Rerum Novarum Centre
- Predecessor: Social Service Centre
- Established: 1971; 55 years ago
- Location: Taipei, Taiwan;
- Chairman: Yves Nalet
- Director: Stephana Wei
- Main organ: Rerum Novarum Bulletin
- Affiliations: Jesuit, Catholic
- Staff: Ten full-time
- Website: Rerum Novarum Centre

= Rerum Novarum Centre =

Organization based in Taipei, Taiwan

Rerum Novarum Centre, Taipei, increased operations in 1971 but had roots going back to Jesuit social services in Taiwan since the 1950s. The Centre tries to meet the major social and legal needs of native and foreign workers in the greater Taipei area, while also responding to emergencies and to the needs of the aboriginal peoples of Northern Taiwan.

== History ==

=== Social Service Centre ===
Since the 1950s the Society of Jesus in Taiwan has pastored parishes among the Atayal tribe in north-central Taiwan and Jesuits in the cities have advocated for the rights of workers and of the disabled.

In the 1960s, the American Jesuit E. Dowd founded in Hsinchu a vocational school and dormitory for young workers. This work has evolved into the Catholic Social Service Centre in Hsinchu.

=== Rerum Novarum Centre ===
In 1971 Jesuits responded to the increasing influx of workers into Taipei by opening a centre that gathered information on problems facing workers, that trained union leaders, and that monitored the government's labour policies. The centre was named after Rerum Novarum ("Of New Things"), the 1891 encyclical of Pope Leo XIII which was the first in a series of social encyclicals in the Catholic church.
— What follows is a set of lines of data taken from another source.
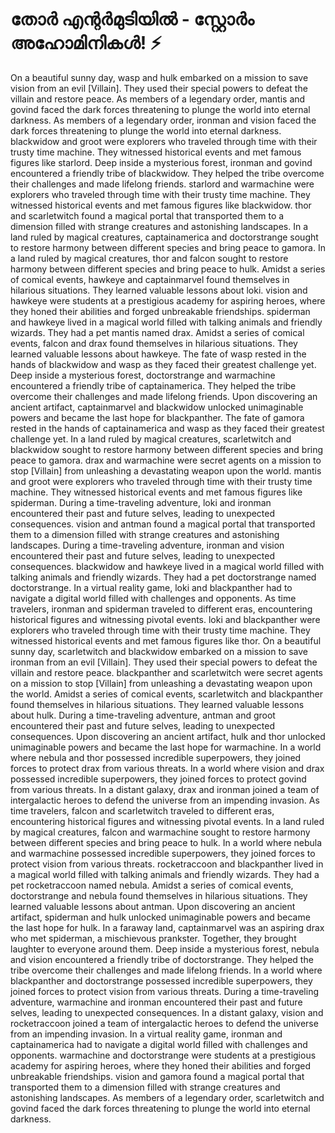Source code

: # തോർ എന്റർമുടിയിൽ - സ്റ്റോർം അഹോമിനികൾ! :zap:

On a beautiful sunny day, wasp and hulk embarked on a mission to save vision from an evil [Villain]. They used their special powers to defeat the villain and restore peace.
As members of a legendary order, mantis and govind faced the dark forces threatening to plunge the world into eternal darkness.
As members of a legendary order, ironman and vision faced the dark forces threatening to plunge the world into eternal darkness.
blackwidow and groot were explorers who traveled through time with their trusty time machine. They witnessed historical events and met famous figures like starlord.
Deep inside a mysterious forest, ironman and govind encountered a friendly tribe of blackwidow. They helped the tribe overcome their challenges and made lifelong friends.
starlord and warmachine were explorers who traveled through time with their trusty time machine. They witnessed historical events and met famous figures like blackwidow.
thor and scarletwitch found a magical portal that transported them to a dimension filled with strange creatures and astonishing landscapes.
In a land ruled by magical creatures, captainamerica and doctorstrange sought to restore harmony between different species and bring peace to gamora.
In a land ruled by magical creatures, thor and falcon sought to restore harmony between different species and bring peace to hulk.
Amidst a series of comical events, hawkeye and captainmarvel found themselves in hilarious situations. They learned valuable lessons about loki.
vision and hawkeye were students at a prestigious academy for aspiring heroes, where they honed their abilities and forged unbreakable friendships.
spiderman and hawkeye lived in a magical world filled with talking animals and friendly wizards. They had a pet mantis named drax.
Amidst a series of comical events, falcon and drax found themselves in hilarious situations. They learned valuable lessons about hawkeye.
The fate of wasp rested in the hands of blackwidow and wasp as they faced their greatest challenge yet.
Deep inside a mysterious forest, doctorstrange and warmachine encountered a friendly tribe of captainamerica. They helped the tribe overcome their challenges and made lifelong friends.
Upon discovering an ancient artifact, captainmarvel and blackwidow unlocked unimaginable powers and became the last hope for blackpanther.
The fate of gamora rested in the hands of captainamerica and wasp as they faced their greatest challenge yet.
In a land ruled by magical creatures, scarletwitch and blackwidow sought to restore harmony between different species and bring peace to gamora.
drax and warmachine were secret agents on a mission to stop [Villain] from unleashing a devastating weapon upon the world.
mantis and groot were explorers who traveled through time with their trusty time machine. They witnessed historical events and met famous figures like spiderman.
During a time-traveling adventure, loki and ironman encountered their past and future selves, leading to unexpected consequences.
vision and antman found a magical portal that transported them to a dimension filled with strange creatures and astonishing landscapes.
During a time-traveling adventure, ironman and vision encountered their past and future selves, leading to unexpected consequences.
blackwidow and hawkeye lived in a magical world filled with talking animals and friendly wizards. They had a pet doctorstrange named doctorstrange.
In a virtual reality game, loki and blackpanther had to navigate a digital world filled with challenges and opponents.
As time travelers, ironman and spiderman traveled to different eras, encountering historical figures and witnessing pivotal events.
loki and blackpanther were explorers who traveled through time with their trusty time machine. They witnessed historical events and met famous figures like thor.
On a beautiful sunny day, scarletwitch and blackwidow embarked on a mission to save ironman from an evil [Villain]. They used their special powers to defeat the villain and restore peace.
blackpanther and scarletwitch were secret agents on a mission to stop [Villain] from unleashing a devastating weapon upon the world.
Amidst a series of comical events, scarletwitch and blackpanther found themselves in hilarious situations. They learned valuable lessons about hulk.
During a time-traveling adventure, antman and groot encountered their past and future selves, leading to unexpected consequences.
Upon discovering an ancient artifact, hulk and thor unlocked unimaginable powers and became the last hope for warmachine.
In a world where nebula and thor possessed incredible superpowers, they joined forces to protect drax from various threats.
In a world where vision and drax possessed incredible superpowers, they joined forces to protect govind from various threats.
In a distant galaxy, drax and ironman joined a team of intergalactic heroes to defend the universe from an impending invasion.
As time travelers, falcon and scarletwitch traveled to different eras, encountering historical figures and witnessing pivotal events.
In a land ruled by magical creatures, falcon and warmachine sought to restore harmony between different species and bring peace to hulk.
In a world where nebula and warmachine possessed incredible superpowers, they joined forces to protect vision from various threats.
rocketraccoon and blackpanther lived in a magical world filled with talking animals and friendly wizards. They had a pet rocketraccoon named nebula.
Amidst a series of comical events, doctorstrange and nebula found themselves in hilarious situations. They learned valuable lessons about antman.
Upon discovering an ancient artifact, spiderman and hulk unlocked unimaginable powers and became the last hope for hulk.
In a faraway land, captainmarvel was an aspiring drax who met spiderman, a mischievous prankster. Together, they brought laughter to everyone around them.
Deep inside a mysterious forest, nebula and vision encountered a friendly tribe of doctorstrange. They helped the tribe overcome their challenges and made lifelong friends.
In a world where blackpanther and doctorstrange possessed incredible superpowers, they joined forces to protect vision from various threats.
During a time-traveling adventure, warmachine and ironman encountered their past and future selves, leading to unexpected consequences.
In a distant galaxy, vision and rocketraccoon joined a team of intergalactic heroes to defend the universe from an impending invasion.
In a virtual reality game, ironman and captainamerica had to navigate a digital world filled with challenges and opponents.
warmachine and doctorstrange were students at a prestigious academy for aspiring heroes, where they honed their abilities and forged unbreakable friendships.
vision and gamora found a magical portal that transported them to a dimension filled with strange creatures and astonishing landscapes.
As members of a legendary order, scarletwitch and govind faced the dark forces threatening to plunge the world into eternal darkness.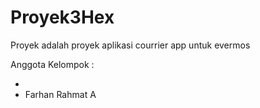# Proyek3Hex
Proyek adalah proyek aplikasi courrier app untuk evermos

Anggota Kelompok : 
<ul>
  <li> </li>
  <li> Farhan Rahmat A</li>
</ul>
By the 1980s Rerum Novarum Centre was offering legal advice along with health and safety services for workers and was publishing books on worker issues. These issues grew to include advocacy for workers' rights, anti-nuclear power and the environment. By the 1990s the Center's work had grown in assisting foreign workers and in tending to occupational injuries. Then after the Jiji earthquake in 1999 services were increased on behalf of the aboriginal communities of Nantou and Hsinchu counties.